Swiss-born banker Josef Ackermann, who served a decade as head of German banking giant Deutsche Bank AG and, until last year, was chairman of the Zurich Insurance Group AG--was appointed as chairman of the board.

Billionaire distressed asset investor Wilbur Ross, whose company took up about 40% of the recent share increase, was also appointed as director, while BoC's current chief executive and board member, John Hourican, formerly with the Royal Bank of Scotland, was re-appointed. The new board also includes a representative from the European Bank of Reconstruction and Development, which committed 100 million euros to the capital hike and now controls a little over 5% of Bank of Cyprus.

Analysts say that the appointment of Mr. Ackermann, who is seen as one of Europe's most respected bankers, is meant to confer an air of reputability to a bank that only a year ago appeared to be teetering on the verge of collapse.
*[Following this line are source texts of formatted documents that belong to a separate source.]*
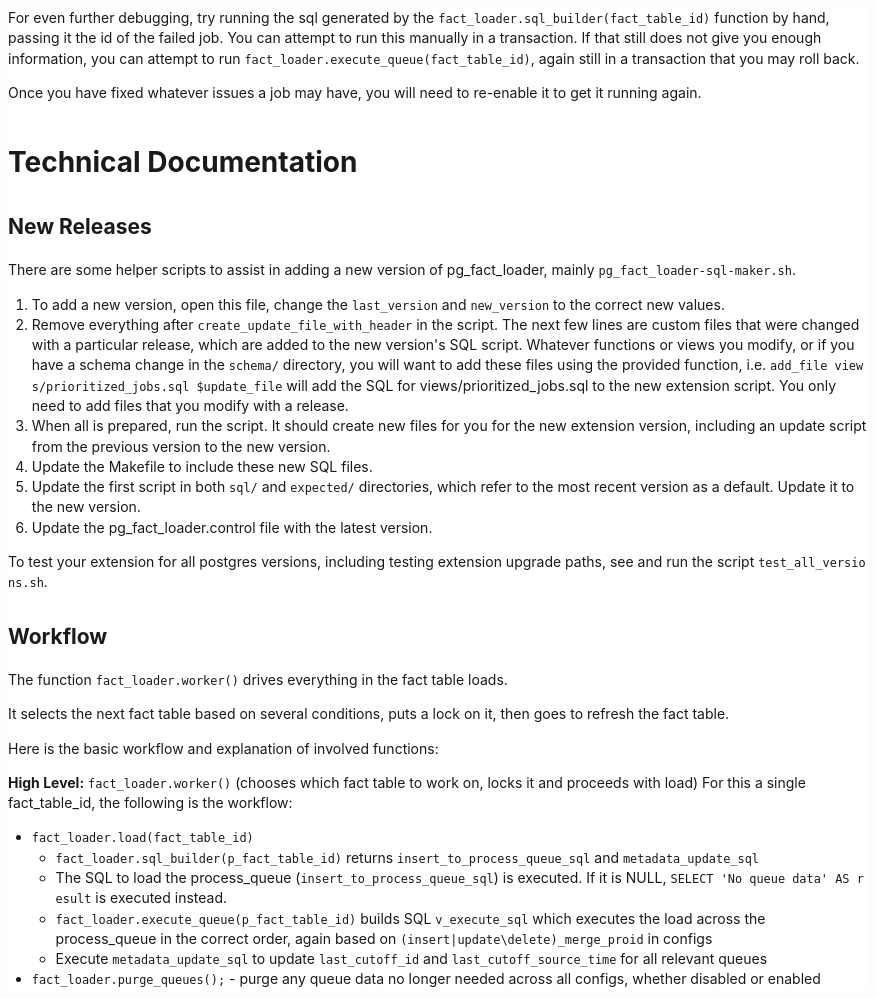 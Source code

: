 For even further debugging, try running the sql generated by the `fact_loader.sql_builder(fact_table_id)`
function by hand, passing it the id of the failed job.  You can attempt to run this manually in a transaction.
If that still does not give you enough information, you can attempt to run `fact_loader.execute_queue(fact_table_id)`,
again still in a transaction that you may roll back.

Once you have fixed whatever issues a job may have, you will need to re-enable it to get it running again.

# <a name="tech"></a>Technical Documentation

## <a name="new_releases"></a>New Releases
There are some helper scripts to assist in adding a new version of pg_fact_loader, mainly `pg_fact_loader-sql-maker.sh`.

1. To add a new version, open this file, change the `last_version` and `new_version` to the correct new values.
2. Remove everything after `create_update_file_with_header` in the script.  The next few lines are custom files that were
changed with a particular release, which are added to the new version's SQL script.  Whatever functions or views you modify,
or if you have a schema change in the `schema/` directory, you will want to add these files using the provided function,
i.e. `add_file views/prioritized_jobs.sql $update_file` will add the SQL for views/prioritized_jobs.sql to the new extension
script.  You only need to add files that you modify with a release.
3. When all is prepared, run the script.  It should create new files for you for the new extension version, including an update
script from the previous version to the new version.
4. Update the Makefile to include these new SQL files.
5. Update the first script in both `sql/` and `expected/` directories, which refer to the most recent version as a
default.  Update it to the new version.
6. Update the pg_fact_loader.control file with the latest version.

To test your extension for all postgres versions, including testing extension upgrade paths, see and run the script `test_all_versions.sh`.

## <a name="workflow"></a>Workflow

The function `fact_loader.worker()` drives everything in the fact table loads.

It selects the next fact table based on several conditions, puts a lock on it,
then goes to refresh the fact table.

Here is the basic workflow and explanation of involved functions:

**High Level:**
`fact_loader.worker()` (chooses which fact table to work on, locks it and proceeds with load)
For this a single fact_table_id, the following is the workflow:
  - `fact_loader.load(fact_table_id)`
      - `fact_loader.sql_builder(p_fact_table_id)` returns `insert_to_process_queue_sql` and `metadata_update_sql`
      - The SQL to load the process_queue (`insert_to_process_queue_sql`) is executed.  If it is NULL, `SELECT 'No queue data' AS result` is executed instead.
      - `fact_loader.execute_queue(p_fact_table_id)` builds SQL `v_execute_sql` which executes the load across the process_queue in the correct order, again
      based on `(insert|update\delete)_merge_proid` in configs
      - Execute `metadata_update_sql` to update `last_cutoff_id` and `last_cutoff_source_time` for all relevant queues
  - `fact_loader.purge_queues();` - purge any queue data no longer needed across all configs, whether disabled or enabled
In March 2013, the bank only narrowly survived Cyprus's financial crisis when it was recapitalized with depositor money as part of a controversial EUR10 billion international bailout for the island, which also led to the introduction of capital controls--a first for a eurozone country--to rescue Cyprus's financial sector.

Apart from seizing its own depositors' money, BoC was also forced to absorb the loss-making number two lender, Cyprus Popular Bank, or Laiki, which left it on the hock for some EUR9 billion worth of emergency cash lending from the European Central Bank. The financial crisis pushed Cyprus into a deep recession that, among other things, have led to a collapse in the island's overinflated property market and a concurrent spike in non-performing loans.

Although the bank is still struggling with those bad loans, since taking office late last year Mr. Hourican has moved to restructure the lender, shedding non-core assets and championing the recent capital increase with foreign investors--over the objections of his own depositor-cum-shareholders. Two of the bank's biggest Russian investors, who became involuntary shareholders in the bank during the bail-in, remained on the board with shareholders reappointing Russian oligarch Vladimir Strzhalkovskiy. Also voted to the board was a representative of the Renova Group, controlled by Russian billionaire Viktor Vekselberg.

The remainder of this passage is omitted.